WHAT TO DO: Print exactly the first lines of the records. Stop after the line containing "are represented in a denominatorfree way as", and leave every picture out.

TASK INPUT:
********
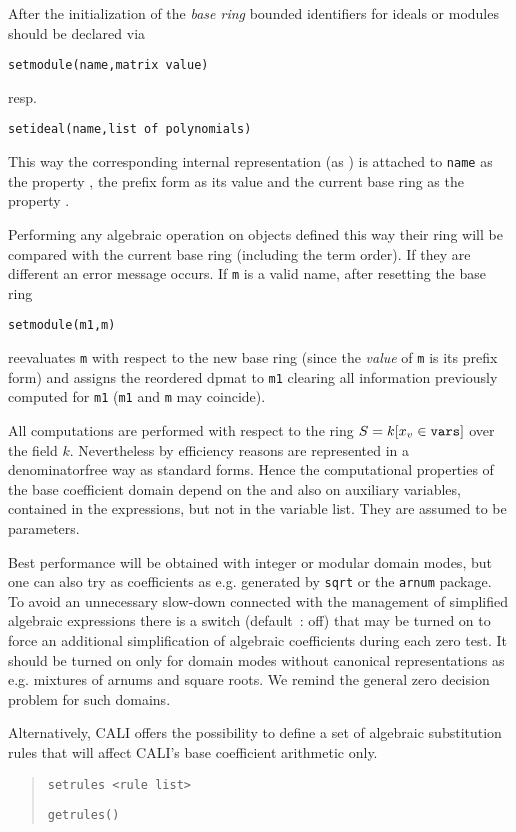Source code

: After the initialization of the {\em base ring} bounded identifiers
for ideals or modules should be declared via
\begin{verbatim}
setmodule(name,matrix value)
\end{verbatim}
resp.
\begin{verbatim}
setideal(name,list of polynomials)
\end{verbatim}
This way the corresponding internal representation (as )
is attached to {\tt name} as the property , the prefix
form as its value and the current base ring as the property
.

Performing any algebraic operation on objects defined this way their
ring will be compared with the current base ring (including the term
order). If they are different an error message occurs. If {\tt m} is
a valid name, after resetting the base ring
\begin{verbatim}
setmodule(m1,m)
\end{verbatim}
reevaluates {\tt m} with respect to the new base ring (since the
{\em value} of {\tt m} is its prefix form) and assigns the reordered
dpmat to {\tt m1} clearing all information previously computed for
{\tt m1} ({\tt m1} and {\tt m} may coincide).

All computations are performed with respect to the ring $S=k[x_v\in
{\tt vars}]$ over the field $k$. Nevertheless by efficiency reasons
 are represented in a denominatorfree way as
standard forms. Hence the computational properties of the base
coefficient domain depend on the  and also on auxiliary
variables, contained in the expressions, but not in the variable
list. They are assumed to be parameters. 

Best performance will be obtained with integer or modular domain
modes, but one can also try  as coefficients
as e.g. generated by {\tt sqrt} or the {\tt arnum} package. To avoid
an unnecessary slow-down connected with the management of simplified
algebraic expressions there is a switch  (default~:
off) that may be turned on to force an additional simplification of
algebraic coefficients during each zero test. It should be turned on
only for domain modes without canonical representations as e.g.
mixtures of arnums and square roots. We remind the general zero
decision problem for such domains. 

Alternatively, CALI offers the possibility to define a set of
algebraic substitution rules that will affect CALI's base coefficient
arithmetic only. 
\begin{quote}
\verb|setrules <rule list>|


\verb|getrules()|

\end{quote}

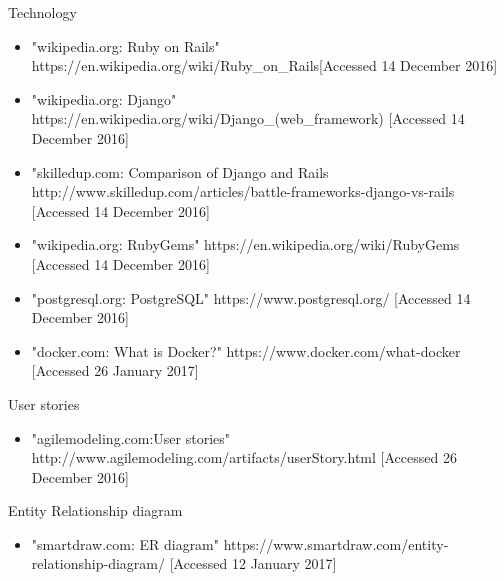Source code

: \documentclass{l3proj}
\begin{document}
\label{tech}
Technology
\begin{itemize}

\item "wikipedia.org: Ruby on Rails"
\newline https://en.wikipedia.org/wiki/Ruby\_on\_Rails[Accessed 14 December 2016]

\item "wikipedia.org: Django"
\newline https://en.wikipedia.org/wiki/Django\_(web\_framework) [Accessed 14 December 2016]

\item "skilledup.com: Comparison of Django and Rails
\newline http://www.skilledup.com/articles/battle-frameworks-django-vs-rails [Accessed 14 December 2016]

\item "wikipedia.org: RubyGems"
\newline https://en.wikipedia.org/wiki/RubyGems [Accessed 14 December 2016]

\item "postgresql.org: PostgreSQL"
\newline https://www.postgresql.org/ [Accessed 14 December 2016]

\item "docker.com: What is Docker?"
\newline https://www.docker.com/what-docker [Accessed 26 January 2017]


\end{itemize}




\label{user_stories}

User stories

\begin{itemize}

\item "agilemodeling.com:User stories"
\newline http://www.agilemodeling.com/artifacts/userStory.html [Accessed 26 December 2016]

\end{itemize}


\label{er}
Entity Relationship diagram

\begin{itemize}

\item "smartdraw.com: ER diagram"
\newline https://www.smartdraw.com/entity-relationship-diagram/ [Accessed 12 January 2017]

\end{itemize}
\end{document}
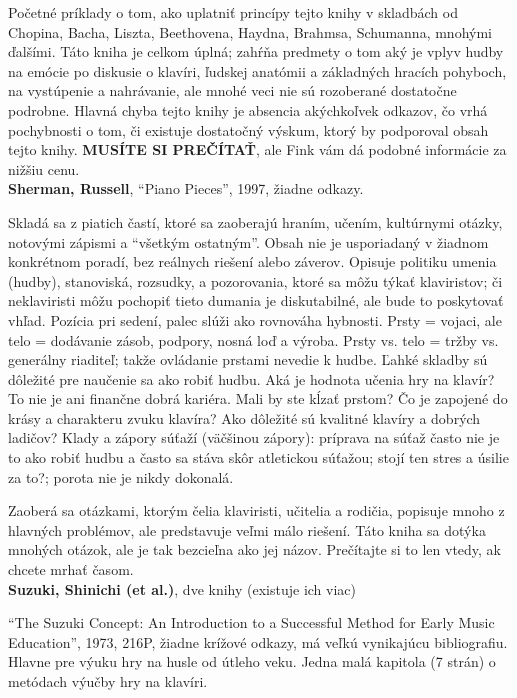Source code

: \documentclass[11pt,a4paper]{book}
\begin{document}
Početné príklady o tom, ako uplatniť princípy tejto knihy v skladbách od Chopina, Bacha, Liszta, Beethovena, Haydna, Brahmsa, Schumanna, mnohými ďalšími. Táto kniha je celkom úplná; zahŕňa predmety o tom aký je vplyv hudby na emócie po diskusie o klavíri, ľudskej anatómii a základných hracích pohyboch, na vystúpenie a nahrávanie, ale mnohé veci nie sú rozoberané dostatočne podrobne. Hlavná chyba tejto knihy je absencia akýchkoľvek odkazov, čo vrhá pochybnosti o tom, či existuje dostatočný  výskum, ktorý by podporoval obsah tejto knihy. \textbf{MUSÍTE SI PREČÍTAŤ}, ale Fink vám dá podobné informácie za nižšiu cenu.
\medskip\\
\textbf{Sherman, Russell}, “Piano Pieces”, 1997, žiadne odkazy.

Skladá sa z piatich častí, ktoré sa zaoberajú hraním, učením, kultúrnymi otázky, notovými zápismi a “všetkým ostatným”. Obsah nie je usporiadaný v žiadnom konkrétnom poradí, bez reálnych riešení alebo záverov. Opisuje politiku umenia (hudby), stanoviská, rozsudky, a pozorovania, ktoré sa môžu týkať klaviristov; či neklaviristi môžu pochopiť tieto dumania je diskutabilné, ale bude to poskytovať vhľad. Pozícia pri sedení, palec slúži ako rovnováha hybnosti. Prsty = vojaci, ale telo = dodávanie zásob, podpory, nosná loď a výroba. Prsty vs. telo = tržby vs. generálny riaditeľ; takže ovládanie prstami nevedie k hudbe. Ľahké skladby sú dôležité pre naučenie sa ako robiť hudbu. Aká je hodnota učenia hry na klavír? To nie je ani finančne dobrá kariéra. Mali by ste kĺzať prstom? Čo je zapojené do krásy a charakteru zvuku klavíra? Ako dôležité sú kvalitné klavíry a dobrých ladičov? Klady a zápory súťaží (väčšinou zápory): príprava na súťaž často nie je to ako robiť hudbu a často sa stáva skôr atletickou súťažou; stojí ten stres a úsilie za to?; porota  nie je nikdy dokonalá. 

Zaoberá sa otázkami, ktorým čelia klaviristi, učitelia a rodičia, popisuje mnoho z hlavných problémov, ale predstavuje veľmi málo riešení. Táto kniha sa dotýka mnohých otázok, ale je tak bezcieľna ako jej názov. Prečítajte si to len vtedy, ak chcete mrhať časom. 
\medskip\\
\textbf{Suzuki, Shinichi (et al.)}, dve knihy (existuje ich viac)

“The Suzuki Concept: An Introduction to a Successful Method for Early Music Education”, 1973, 216P, žiadne krížové odkazy, má veľkú vynikajúcu bibliografiu. Hlavne pre výuku hry na husle od útleho veku. Jedna malá kapitola (7 strán) o metódach výučby hry na klavíri. 
\end{document}
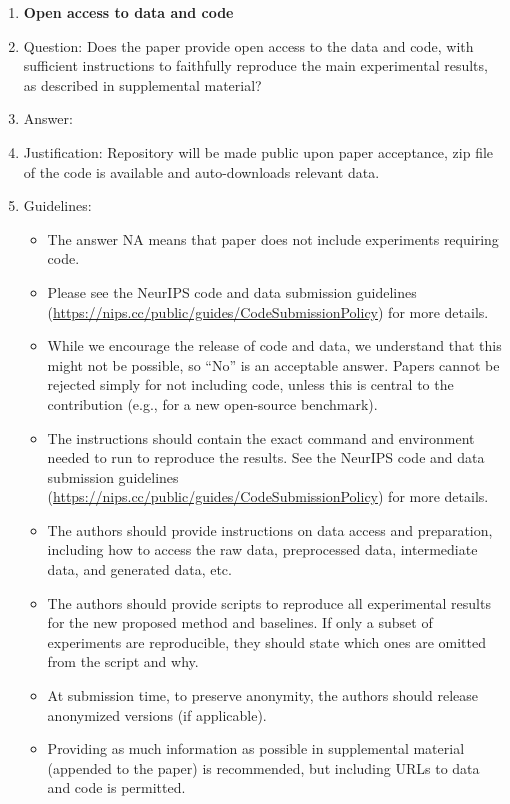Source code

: \documentclass{article}
\theoremstyle{plain}
\theoremstyle{definition}
\theoremstyle{remark}
\begin{document}
\begin{enumerate}
\item {\bf Open access to data and code}
    \item[] Question: Does the paper provide open access to the data and code, with sufficient instructions to faithfully reproduce the main experimental results, as described in supplemental material?
    \item[] Answer: \answerYes{} %
    \item[] Justification: Repository will be made public upon paper acceptance, zip file of the code is available and auto-downloads relevant data.
    \item[] Guidelines:
    \begin{itemize}
        \item The answer NA means that paper does not include experiments requiring code.
        \item Please see the NeurIPS code and data submission guidelines (\url{https://nips.cc/public/guides/CodeSubmissionPolicy}) for more details.
        \item While we encourage the release of code and data, we understand that this might not be possible, so “No” is an acceptable answer. Papers cannot be rejected simply for not including code, unless this is central to the contribution (e.g., for a new open-source benchmark).
        \item The instructions should contain the exact command and environment needed to run to reproduce the results. See the NeurIPS code and data submission guidelines (\url{https://nips.cc/public/guides/CodeSubmissionPolicy}) for more details.
        \item The authors should provide instructions on data access and preparation, including how to access the raw data, preprocessed data, intermediate data, and generated data, etc.
        \item The authors should provide scripts to reproduce all experimental results for the new proposed method and baselines. If only a subset of experiments are reproducible, they should state which ones are omitted from the script and why.
        \item At submission time, to preserve anonymity, the authors should release anonymized versions (if applicable).
        \item Providing as much information as possible in supplemental material (appended to the paper) is recommended, but including URLs to data and code is permitted.
    \end{itemize}



\end{enumerate}
\end{document}

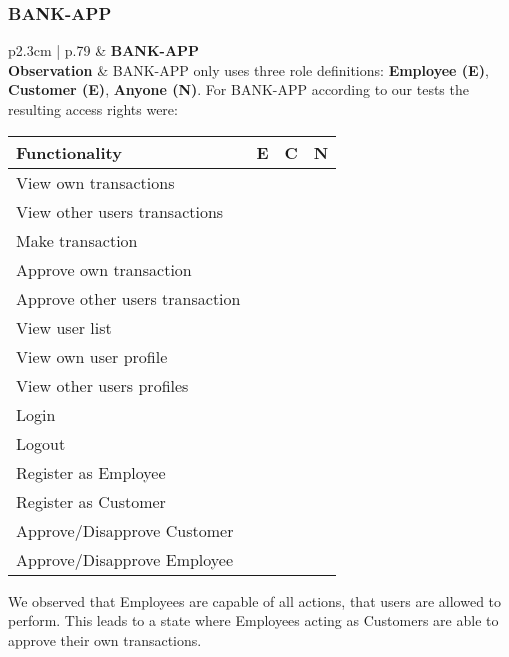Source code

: \subsubsection{BANK-APP}
\begin{longtable}[l]{ p{2.3cm} | p{.79\linewidth} }\hline
    & \textbf{BANK-APP} \\ \hline
    \textbf{Observation} &
    	BANK-APP only uses three role definitions: \textbf{Employee (E)}, \textbf{Customer (E)}, \textbf{Anyone (N)}.
		For BANK-APP according to our tests the resulting access rights were:
		\begin{center}
		    \begin{tabular}{ | l | l | l | l |}
		    \hline
		    \textbf{Functionality} 			& \textbf{E} & \textbf{C} & \textbf{N} \\ \hline
		    View own transactions 			& \cmark  	& \cmark 	& \xmark \\ \hline
		    View other users transactions 	& \cmark 	& \xmark	& \xmark \\ \hline
		    Make transaction 				& \cmark 	& \cmark 	& \xmark \\ \hline
		    Approve own transaction 		& \cmark 	& \xmark 	& \xmark \\ \hline
		    Approve other users transaction & \cmark 	& \xmark 	& \xmark \\ \hline
		    View user list 					& \cmark 	& \xmark 	& \xmark \\ \hline
		    View own user profile 			& \cmark 	& \cmark 	& \xmark \\ \hline
		    View other users profiles 		& \cmark 	& \xmark 	& \xmark \\ \hline
		    Login 							& \cmark 	& \cmark 	& \xmark \\ \hline
		    Logout 							& \cmark 	& \cmark 	& \xmark \\ \hline
		    Register as Employee 			& \cmark 	& \cmark 	& \cmark \\ \hline
		    Register as Customer 			& \cmark 	& \cmark 	& \cmark \\ \hline
		    Approve/Disapprove Customer 	& \cmark 	& \xmark 	& \xmark \\ \hline
		    Approve/Disapprove Employee 	& \cmark 	& \xmark 	& \xmark \\ \hline
		    \end{tabular}
		\end{center}
		We observed that Employees are capable of all actions, that users are allowed to perform.
		This leads to a state where Employees acting as Customers are able to approve their own transactions.

\end{longtable}
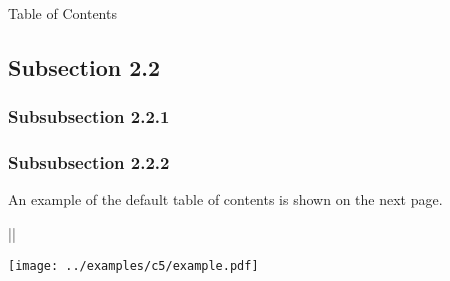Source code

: \begin{fragileframe}{Table of Contents}
\begin{example}
\begin{multicols}{2}
\begin{LCL}
\subsection{Subsection 2.2}
\subsubsection{Subsubsection 2.2.1}
\subsubsection{Subsubsection 2.2.2}
\end{LCL}
\end{multicols}
\end{example}
An example of the default table of contents is shown on the next page.

\end{fragileframe}

\begin{fragileframe}
\begin{center}
\LC|\frame{\tableofcontents}|\medskip

\texttt{[image: ../examples/c5/example.pdf]}
\end{center}
\end{fragileframe}



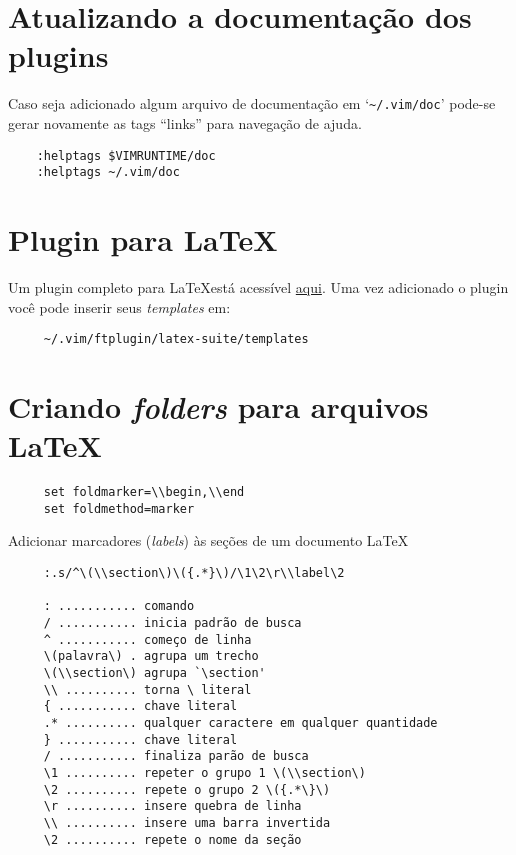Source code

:\section{Atualizando a documentação dos plugins}\label{sec:Atualizando a documentação dos plugins}
Caso seja adicionado algum arquivo de documentação em `\verb+~/.vim/doc+' pode-se 
gerar novamente as tags ``links'' para navegação de ajuda.

\begin{verbatim}
    :helptags $VIMRUNTIME/doc
    :helptags ~/.vim/doc
\end{verbatim}


\section{Plugin para \LaTeX}
\label{Plugin para LaTeX}

Um plugin completo para \LaTeX está acessível
\href{http://vim-latex.sourceforge.net/}{aqui}. Uma vez adicionado o plugin você pode
inserir seus {\em templates} em:

\begin{verbatim}
     ~/.vim/ftplugin/latex-suite/templates
\end{verbatim}


\section{Criando {\em folders} para arquivos \LaTeX}
\label{Criando folders para arquivos LaTeX}

\begin{verbatim}
     set foldmarker=\\begin,\\end
     set foldmethod=marker
\end{verbatim}

Adicionar marcadores ({\em labels}) às seções de um documento \LaTeX
\begin{verbatim}
     :.s/^\(\\section\)\({.*}\)/\1\2\r\\label\2
     
     : ........... comando
     / ........... inicia padrão de busca
     ^ ........... começo de linha
     \(palavra\) . agrupa um trecho
     \(\\section\) agrupa `\section'
     \\ .......... torna \ literal
     { ........... chave literal
     .* .......... qualquer caractere em qualquer quantidade
     } ........... chave literal
     / ........... finaliza parão de busca
     \1 .......... repeter o grupo 1 \(\\section\) 
     \2 .......... repete o grupo 2 \({.*\}\)
     \r .......... insere quebra de linha
     \\ .......... insere uma barra invertida
     \2 .......... repete o nome da seção
\end{verbatim}

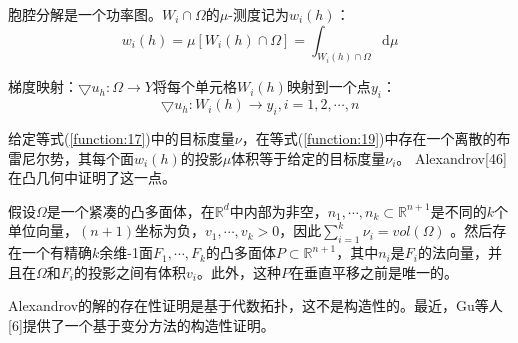 胞腔分解是一个功率图。$W_i \cap \Omega$的$\mu$-测度记为$w_i(h)$：
\begin{equation}
	w_i(h)=\mu\left [ W_i(h) \cap \Omega \right ] = \int _{W_i(h) \cap \Omega}\mathrm{d}\mu  
	\label{function:21}
\end{equation}

梯度映射：$\bigtriangledown u_h : \Omega \to Y$将每个单元格$W_i(h)$映射到一个点$y_i$：
\begin{equation}
	\bigtriangledown u_h : W_i(h) \to y_i, i=1,2, \cdots ,n 
	\label{function:22}
\end{equation}

给定等式(\ref{function:17})中的目标度量$\nu$，在等式(\ref{function:19})中存在一个离散的布雷尼尔势，其每个面$w_i(h)$的投影$\mu$体积等于给定的目标度量$\nu _i$。 Alexandrov[46]在凸几何中证明了这一点。
\begin{theorem}[Alexandrov【46】] \label{theorem:4.1}
	假设$\Omega$是一个紧凑的凸多面体，在$\mathbb{R}^d$中内部为非空，$n_1,\cdots, n_k \subset \mathbb{R}^{n+1}$是不同的$k$个单位向量，$(n+1)$坐标为负，$v_1,\cdots, v_k > 0$，因此$\sum_{i=1}^{k} \nu _i= vol(\Omega)$ 。然后存在一个有精确$k$余维-1面$F_1, \cdots ,F_k$的凸多面体$P \subset \mathbb{R}^{n+1}$，其中$n_i$是$F_i$的法向量，并且在$\Omega$和$F_i$的投影之间有体积$v_i$。此外，这种$P$在垂直平移之前是唯一的。
	
	Alexandrov的解的存在性证明是基于代数拓扑，这不是构造性的。最近，Gu等人[6]提供了一个基于变分方法的构造性证明。
\end{theorem}

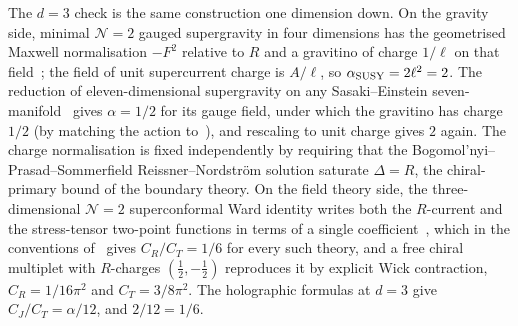 The $d = 3$ check is the same construction one dimension down. On
the gravity side, minimal $\mathcal{N} = 2$ gauged supergravity in four
dimensions has the geometrised Maxwell normalisation $-F^2$ relative to
$R$ and a gravitino of charge $1/\ell$ on that field~\cite{Caldarelli:1998hg};
the field of unit supercurrent charge is $A/\ell$, so
$\alpha_{\rm SUSY} = 2\ell^2 = 2$. The reduction of eleven-dimensional
supergravity on any Sasaki--Einstein seven-manifold~\cite{Gauntlett:2007ma}
gives $\alpha = 1/2$ for its gauge field, under which the gravitino has
charge $1/2$ (by matching the action to~\cite{Caldarelli:1998hg}), and rescaling to unit charge gives $2$ again. The charge
normalisation is fixed independently by requiring that the
Bogomol'nyi--Prasad--Sommerfield Reissner--Nordström solution saturate
$\Delta = R$, the chiral-primary bound of the boundary theory. On the field
theory side, the three-dimensional $\mathcal{N} = 2$ superconformal Ward
identity writes both the $R$-current and the stress-tensor two-point
functions in terms of a single coefficient~\cite{Closset:2012ru},
which in the conventions of~\cite{Osborn:1993cr} gives $C_R/C_T = 1/6$ for
every such theory, and a free chiral multiplet with $R$-charges
$(\tfrac12, -\tfrac12)$ reproduces it by explicit Wick contraction,
$C_R = 1/16\pi^2$ and $C_T = 3/8\pi^2$. The holographic formulas at
$d = 3$ give $C_J/C_T = \alpha/12$, and $2/12 = 1/6$.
********
ANSWER:
Source code

: After the initialization of the {\em base ring} bounded identifiers
for ideals or modules should be declared via
\begin{verbatim}
setmodule(name,matrix value)
\end{verbatim}
resp.
\begin{verbatim}
setideal(name,list of polynomials)
\end{verbatim}
This way the corresponding internal representation (as )
is attached to {\tt name} as the property , the prefix
form as its value and the current base ring as the property
.

Performing any algebraic operation on objects defined this way their
ring will be compared with the current base ring (including the term
order). If they are different an error message occurs. If {\tt m} is
a valid name, after resetting the base ring
\begin{verbatim}
setmodule(m1,m)
\end{verbatim}
reevaluates {\tt m} with respect to the new base ring (since the
{\em value} of {\tt m} is its prefix form) and assigns the reordered
dpmat to {\tt m1} clearing all information previously computed for
{\tt m1} ({\tt m1} and {\tt m} may coincide).

All computations are performed with respect to the ring $S=k[x_v\in
{\tt vars}]$ over the field $k$. Nevertheless by efficiency reasons
 are represented in a denominatorfree way as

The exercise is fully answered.